You have been advised to have a Bronchoscopy to help find the cause of your symptoms. This leaflet may not answer all your questions so if you have any worries please don’t hesitate to ask.
What is a Bronchoscopy?
A Bronchoscopy is a procedure, which allows the doctor to examine your airways/breathing tubes of your lungs. The bronchoscopy is done with a thin tube like instrument with a camera on its tip, (called bronchoscope). The bronchoscope enables the doctor to see inside the breathing passages of your lungs and take samples of mucus or tissue from inside your lungs.
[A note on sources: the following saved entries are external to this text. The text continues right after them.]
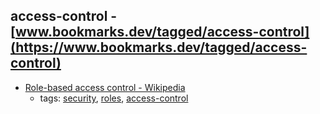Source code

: access-control - [www.bookmarks.dev/tagged/access-control](https://www.bookmarks.dev/tagged/access-control) 
---
* [Role-based access control - Wikipedia](https://en.wikipedia.org/wiki/Role-based_access_control)
    * tags: [security](../tags/security.md), [roles](../tags/roles.md), [access-control](../tags/access-control.md)
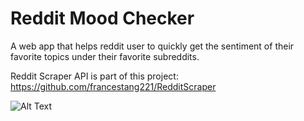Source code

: # Reddit Mood Checker

A web app that helps reddit user to quickly get the sentiment of their favorite topics under their favorite subreddits.

Reddit Scraper API is part of this project: https://github.com/francestang221/RedditScraper


![Alt Text](http://g.recordit.co/Yi0kiTGOZj.gif)
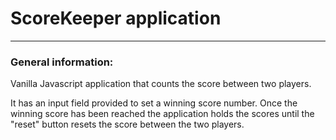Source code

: # ScoreKeeper application   
***
### General information:  

Vanilla Javascript application that counts the score between two players.   

It has an input field provided to set a winning score number. Once the winning score has been reached the application holds the scores until the "reset" button resets the score between the two players.
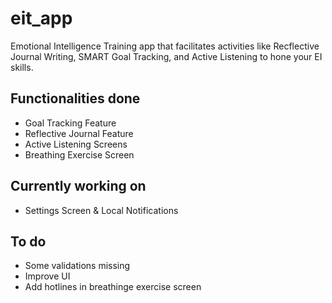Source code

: # eit_app

Emotional Intelligence Training app that facilitates activities like Recflective Journal Writing, SMART Goal Tracking, and Active Listening to hone your EI skills.

## Functionalities done
* Goal Tracking Feature
* Reflective Journal Feature
* Active Listening Screens
* Breathing Exercise Screen

## Currently working on
* Settings Screen & Local Notifications
 
## To do
* Some validations missing
* Improve UI
* Add hotlines in breathinge exercise screen

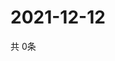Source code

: # 2021-12-12
  共 0条

  <!-- BEGIN -->
  <!-- 最后更新时间Sun Dec 12 2021 01:53:25 GMT+0000 (Coordinated Universal Time) -->
  
  <!-- END -->
  
  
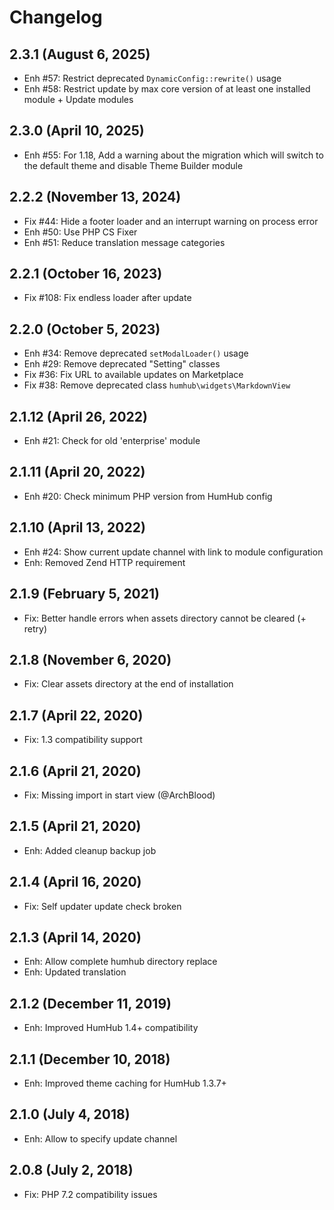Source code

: Changelog
=========

2.3.1 (August 6, 2025)
----------------------
- Enh #57: Restrict deprecated `DynamicConfig::rewrite()` usage
- Enh #58: Restrict update by max core version of at least one installed module + Update modules

2.3.0 (April 10, 2025)
----------------------
- Enh #55: For 1.18, Add a warning about the migration which will switch to the default theme and disable Theme Builder module

2.2.2 (November 13, 2024)
-------------------------
- Fix #44: Hide a footer loader and an interrupt warning on process error
- Enh #50: Use PHP CS Fixer
- Enh #51: Reduce translation message categories

2.2.1  (October 16, 2023)
-------------------------
- Fix #108: Fix endless loader after update

2.2.0  (October 5, 2023)
------------------------
- Enh #34: Remove deprecated `setModalLoader()` usage
- Enh #29: Remove deprecated "Setting" classes
- Fix #36: Fix URL to available updates on Marketplace
- Fix #38: Remove deprecated class `humhub\widgets\MarkdownView`

2.1.12  (April 26, 2022)
------------------------
- Enh #21: Check for old 'enterprise' module

2.1.11  (April 20, 2022)
--------------------------
- Enh #20: Check minimum PHP version from HumHub config

2.1.10  (April 13, 2022)
------------------------
- Enh #24: Show current update channel with link to module configuration
- Enh: Removed Zend HTTP requirement

2.1.9  (February 5, 2021)
--------------------------
- Fix: Better handle errors when assets directory cannot be cleared (+ retry)


2.1.8  (November 6, 2020)
--------------------------
- Fix: Clear assets directory at the end of installation


2.1.7  (April 22, 2020)
--------------------------
- Fix: 1.3 compatibility support 


2.1.6  (April 21, 2020)
--------------------------
- Fix: Missing import in start view (@ArchBlood)
 
 
2.1.5  (April 21, 2020)
--------------------------
- Enh: Added cleanup backup job
 

2.1.4  (April 16, 2020)
--------------------------
- Fix: Self updater update check broken
 

2.1.3  (April 14, 2020)
--------------------------
- Enh: Allow complete humhub directory replace
- Enh: Updated translation


2.1.2  (December 11, 2019)
--------------------------
- Enh: Improved HumHub 1.4+ compatibility


2.1.1  (December 10, 2018)
--------------------------
- Enh: Improved theme caching for HumHub 1.3.7+


2.1.0  (July 4, 2018)
---------------------
- Enh: Allow to specify update channel


2.0.8  (July 2, 2018)
---------------------
- Fix: PHP 7.2 compatibility issues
Why do I need a Bronchoscopy?
Some of the common reasons why bronchoscopies are done include:
- Specific samples from your lungs can help your doctor to find the causes of infections and give you the appropriate treatment. The doctor can also use the bronchoscope to clear some of the mucus from your breathing passages.
- The doctor can look inside your breathing passages to determine where the blood is coming from that you are coughing up.
ABNORMAL CHEST X-RAY
- There may be narrowing of a breathing passage or a “spot” on your lungs that the doctor wants to investigate with the bronchoscope and take small samples in order to find the cause.
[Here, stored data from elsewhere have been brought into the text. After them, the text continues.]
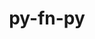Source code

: ---
title: "py-fn-py"
layout: cache
categories: [package, develop-2024-03-17]
meta: {"versions": ["0.6.0"], "compilers": ["gcc@=11.4.0", "gcc@=9.4.0", "oneapi@=2024.0.0"], "oss": ["ubuntu20.04", "ubuntu22.04"], "platforms": ["linux"], "targets": ["neoverse_v1", "neoverse_v2", "ppc64le", "x86_64_v3"], "stacks": ["e4s", "e4s-neoverse-v2", "e4s-neoverse_v1", "e4s-oneapi", "e4s-power", "root"], "num_specs": 5, "num_specs_by_stack": {"root": 5, "e4s-power": 1, "e4s-neoverse_v1": 1, "e4s-neoverse-v2": 1, "e4s": 1, "e4s-oneapi": 1}}
spec_details: [{"hash": "st64co7csqw7o3n26lonzht426juiatj", "compiler": "gcc@=9.4.0", "versions": ["0.6.0"], "os": "ubuntu20.04", "platform": "linux", "target": "ppc64le", "variants": ["build_system=python_pip"], "stacks": ["root", "e4s-power"], "size": "-", "tarball": "https://binaries.spack.io/releases/develop-2024-03-17/build_cache/linux-ubuntu20.04-ppc64le/gcc-9.4.0/py-fn-py-0.6.0/linux-ubuntu20.04-ppc64le-gcc-9.4.0-py-fn-py-0.6.0-st64co7csqw7o3n26lonzht426juiatj.spack"}, {"hash": "ttvnhvtsqcjcn3al5d76tslutisjlqce", "compiler": "gcc@=11.4.0", "versions": ["0.6.0"], "os": "ubuntu22.04", "platform": "linux", "target": "neoverse_v1", "variants": ["build_system=python_pip"], "stacks": ["e4s-neoverse_v1", "root"], "size": "-", "tarball": "https://binaries.spack.io/releases/develop-2024-03-17/build_cache/linux-ubuntu22.04-neoverse_v1/gcc-11.4.0/py-fn-py-0.6.0/linux-ubuntu22.04-neoverse_v1-gcc-11.4.0-py-fn-py-0.6.0-ttvnhvtsqcjcn3al5d76tslutisjlqce.spack"}, {"hash": "bdffbkcmtdw2pdgfi34r7p7juzexqgsl", "compiler": "gcc@=11.4.0", "versions": ["0.6.0"], "os": "ubuntu22.04", "platform": "linux", "target": "neoverse_v2", "variants": ["build_system=python_pip"], "stacks": ["e4s-neoverse-v2", "root"], "size": "-", "tarball": "https://binaries.spack.io/releases/develop-2024-03-17/build_cache/linux-ubuntu22.04-neoverse_v2/gcc-11.4.0/py-fn-py-0.6.0/linux-ubuntu22.04-neoverse_v2-gcc-11.4.0-py-fn-py-0.6.0-bdffbkcmtdw2pdgfi34r7p7juzexqgsl.spack"}, {"hash": "f2rv6jvrid7yblhdj6jvuigq2wqnqzxi", "compiler": "gcc@=11.4.0", "versions": ["0.6.0"], "os": "ubuntu22.04", "platform": "linux", "target": "x86_64_v3", "variants": ["build_system=python_pip"], "stacks": ["e4s", "root"], "size": "-", "tarball": "https://binaries.spack.io/releases/develop-2024-03-17/build_cache/linux-ubuntu22.04-x86_64_v3/gcc-11.4.0/py-fn-py-0.6.0/linux-ubuntu22.04-x86_64_v3-gcc-11.4.0-py-fn-py-0.6.0-f2rv6jvrid7yblhdj6jvuigq2wqnqzxi.spack"}, {"hash": "otsagc4wkz4lqlfvcnlshvpcikxr6o2a", "compiler": "oneapi@=2024.0.0", "versions": ["0.6.0"], "os": "ubuntu22.04", "platform": "linux", "target": "x86_64_v3", "variants": ["build_system=python_pip"], "stacks": ["e4s-oneapi", "root"], "size": "-", "tarball": "https://binaries.spack.io/releases/develop-2024-03-17/build_cache/linux-ubuntu22.04-x86_64_v3/oneapi-2024.0.0/py-fn-py-0.6.0/linux-ubuntu22.04-x86_64_v3-oneapi-2024.0.0-py-fn-py-0.6.0-otsagc4wkz4lqlfvcnlshvpcikxr6o2a.spack"}]
---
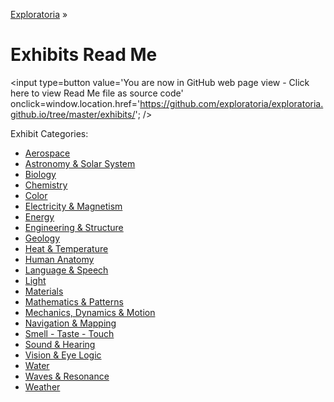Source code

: [Exploratoria]( http://exploratoria.github.io ) &raquo;

Exhibits Read Me
====

<span style=display:none; >[You are now in GitHub source code view - click here to view Read Me file as a web page]( http://exploratoria.github.io/exhibits/index.html "View file as a web page." ) </span>
<input type=button value='You are now in GitHub web page view - Click here to view Read Me file as source code' onclick=window.location.href='https://github.com/exploratoria/exploratoria.github.io/tree/master/exhibits/'; />

Exhibit Categories:

* [Aerospace]( http://exploratoria.github.io/exhibits/aerospace/index.html )
* [Astronomy & Solar System]( http://exploratoria.github.io/exhibits/astronomy/index.html )
* [Biology]( http://exploratoria.github.io/exhibits/biology/index.html )
* [Chemistry]( http://exploratoria.github.io/exhibits/chemistry/index.html )
* [Color]( http://exploratoria.github.io/exhibits/color/index.html )
* [Electricity & Magnetism]( http://exploratoria.github.io/exhibits/electromagnetism/index.html )
* [Energy]( http://exploratoria.github.io/exhibits/energy/index.html )
* [Engineering & Structure]( http://exploratoria.github.io/exhibits/engineering/index.html )
* [Geology]( http://exploratoria.github.io/exhibits/geology/index.html )
* [Heat & Temperature]( http://exploratoria.github.io/exhibits/heat/index.html )
* [Human Anatomy]( http://exploratoria.github.io/exhibits/human-anatomy/index.html )
* [Language & Speech]( http://exploratoria.github.io/exhibits/language/index.html )
* [Light]( http://exploratoria.github.io/exhibits/light/index.html )
* [Materials]( http://exploratoria.github.io/exhibits/materials/index.html )
* [Mathematics & Patterns]( http://exploratoria.github.io/exhibits/mathematics/index.html )
* [Mechanics, Dynamics & Motion]( http://exploratoria.github.io/exhibits/mechanics/index.html )
* [Navigation & Mapping]( http://exploratoria.github.io/exhibits/navigation/index.html )
* [Smell - Taste - Touch]( http://exploratoria.github.io/exhibits/smell-taste-touch/index.html )
* [Sound & Hearing]( http://exploratoria.github.io/exhibits/sound/index.html )
* [Vision & Eye Logic]( http://exploratoria.github.io/exhibits/vision/index.html )
* [Water]( http://exploratoria.github.io/exhibits/water/index.html )
* [Waves & Resonance]( http://exploratoria.github.io/exhibits/waves/index.html )
* [Weather]( http://exploratoria.github.io/exhibits/weather/index.html )

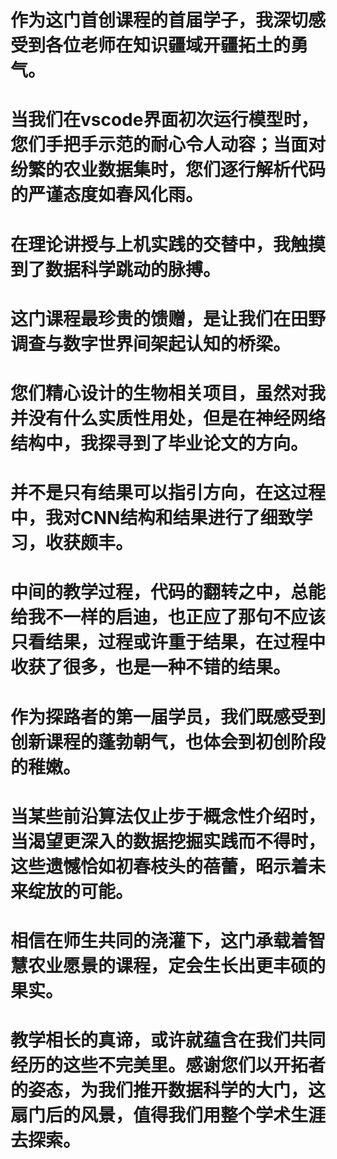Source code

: # 作为这门首创课程的首届学子，我深切感受到各位老师在知识疆域开疆拓土的勇气。

# 当我们在vscode界面初次运行模型时，您们手把手示范的耐心令人动容；当面对纷繁的农业数据集时，您们逐行解析代码的严谨态度如春风化雨。

# 在理论讲授与上机实践的交替中，我触摸到了数据科学跳动的脉搏。

# 这门课程最珍贵的馈赠，是让我们在田野调查与数字世界间架起认知的桥梁。

# 您们精心设计的生物相关项目，虽然对我并没有什么实质性用处，但是在神经网络结构中，我探寻到了毕业论文的方向。

# 并不是只有结果可以指引方向，在这过程中，我对CNN结构和结果进行了细致学习，收获颇丰。

# 中间的教学过程，代码的翻转之中，总能给我不一样的启迪，也正应了那句不应该只看结果，过程或许重于结果，在过程中收获了很多，也是一种不错的结果。

# 作为探路者的第一届学员，我们既感受到创新课程的蓬勃朝气，也体会到初创阶段的稚嫩。

# 当某些前沿算法仅止步于概念性介绍时，当渴望更深入的数据挖掘实践而不得时，这些遗憾恰如初春枝头的蓓蕾，昭示着未来绽放的可能。

# 相信在师生共同的浇灌下，这门承载着智慧农业愿景的课程，定会生长出更丰硕的果实。

# 教学相长的真谛，或许就蕴含在我们共同经历的这些不完美里。感谢您们以开拓者的姿态，为我们推开数据科学的大门，这扇门后的风景，值得我们用整个学术生涯去探索。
- Samples taken during a bronchoscopy and an examination of the breathing passages can sometimes help to determine the cause of the cough which is not responding to medication.
- A bronchoscopy can help to see if narrowing of your breathing passages or erratic movement of your vocal cords (voice box) is causing additional breathing sounds.
Before the test you will be asked not to eat anything for six hours. You may have clear fluids up to 2 hours before your appointment time.
Advice on Medication:
The nurses from the ward will make sure to withhold your medication if you are taking blood thinning.
A sliding scale maybe prescribed if you have diabetes Type II on insulin. The ward nurses can arranged this for you.
What the examination involves?
Once you are in the procedure room the nurse will ask you to lay on the trolley. Once in position you will be given some throat spray to numb the back of your throat (which tastes of bitter bananas) It feels like you can’t swallow, but you can (the back of your throat is just temporarily numb). A sedative and painkiller will be injected into a vein to help you relax. Some patients fall asleep while others feel comfortable and relaxed. Following this sedation, some patients may not remember anything about the test.
The nurses will attach a blood pressure cuff and a clip on your finger (which does not hurt) to measure your oxygen levels. We also routinely give you extra oxygen via a small plastic tube in the nostrils.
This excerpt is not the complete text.